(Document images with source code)
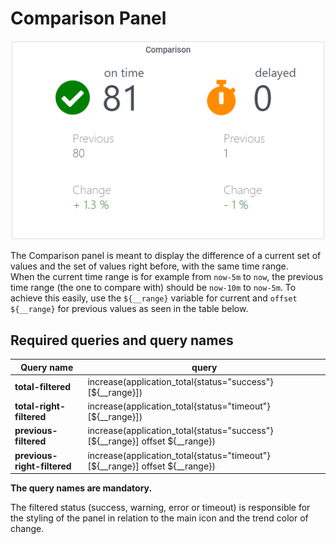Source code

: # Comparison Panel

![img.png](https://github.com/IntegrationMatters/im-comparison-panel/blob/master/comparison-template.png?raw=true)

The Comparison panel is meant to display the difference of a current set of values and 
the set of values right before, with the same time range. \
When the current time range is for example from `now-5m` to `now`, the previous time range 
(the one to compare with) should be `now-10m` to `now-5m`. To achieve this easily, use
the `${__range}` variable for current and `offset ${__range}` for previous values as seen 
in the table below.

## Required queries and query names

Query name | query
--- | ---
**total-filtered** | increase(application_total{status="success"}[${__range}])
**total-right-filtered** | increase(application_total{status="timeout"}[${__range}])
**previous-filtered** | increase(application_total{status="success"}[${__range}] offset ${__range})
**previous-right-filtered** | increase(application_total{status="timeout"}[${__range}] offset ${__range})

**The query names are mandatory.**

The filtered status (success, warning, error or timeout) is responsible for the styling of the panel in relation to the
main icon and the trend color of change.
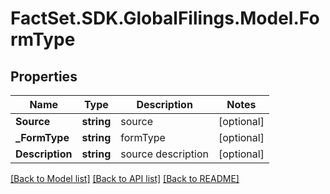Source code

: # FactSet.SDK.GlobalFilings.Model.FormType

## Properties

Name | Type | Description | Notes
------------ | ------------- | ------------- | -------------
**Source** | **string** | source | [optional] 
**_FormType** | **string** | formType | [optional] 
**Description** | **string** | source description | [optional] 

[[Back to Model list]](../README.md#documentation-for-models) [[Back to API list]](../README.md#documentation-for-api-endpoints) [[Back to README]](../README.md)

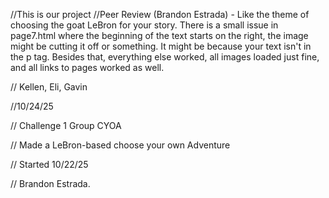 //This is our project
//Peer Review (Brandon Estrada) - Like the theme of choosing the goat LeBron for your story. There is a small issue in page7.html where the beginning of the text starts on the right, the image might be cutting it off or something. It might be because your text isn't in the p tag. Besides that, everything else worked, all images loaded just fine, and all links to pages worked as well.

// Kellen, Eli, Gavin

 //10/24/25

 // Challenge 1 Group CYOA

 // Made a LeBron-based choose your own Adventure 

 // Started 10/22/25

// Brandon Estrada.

→ **Action item**:
The data must be reproduced exactly, and no picture may appear in the copy.

→ **Written response**:
Source code

: # Comparison Panel

![img.png](https://github.com/IntegrationMatters/im-comparison-panel/blob/master/comparison-template.png?raw=true)

The Comparison panel is meant to display the difference of a current set of values and 
the set of values right before, with the same time range. \
When the current time range is for example from `now-5m` to `now`, the previous time range 
(the one to compare with) should be `now-10m` to `now-5m`. To achieve this easily, use
the `${__range}` variable for current and `offset ${__range}` for previous values as seen 
in the table below.

## Required queries and query names

Query name | query
--- | ---
**total-filtered** | increase(application_total{status="success"}[${__range}])
**total-right-filtered** | increase(application_total{status="timeout"}[${__range}])
**previous-filtered** | increase(application_total{status="success"}[${__range}] offset ${__range})
**previous-right-filtered** | increase(application_total{status="timeout"}[${__range}] offset ${__range})

**The query names are mandatory.**

The filtered status (success, warning, error or timeout) is responsible for the styling of the panel in relation to the
main icon and the trend color of change.
Source code

: # FactSet.SDK.GlobalFilings.Model.FormType

## Properties

Name | Type | Description | Notes
------------ | ------------- | ------------- | -------------
**Source** | **string** | source | [optional] 
**_FormType** | **string** | formType | [optional] 
**Description** | **string** | source description | [optional] 

[[Back to Model list]](../README.md#documentation-for-models) [[Back to API list]](../README.md#documentation-for-api-endpoints) [[Back to README]](../README.md)

 //This is our project
//Peer Review (Brandon Estrada) - Like the theme of choosing the goat LeBron for your story. There is a small issue in page7.html where the beginning of the text starts on the right, the image might be cutting it off or something. It might be because your text isn't in the p tag. Besides that, everything else worked, all images loaded just fine, and all links to pages worked as well.

// Kellen, Eli, Gavin

 //10/24/25

 // Challenge 1 Group CYOA

 // Made a LeBron-based choose your own Adventure 

 // Started 10/22/25

// Brandon Estrada.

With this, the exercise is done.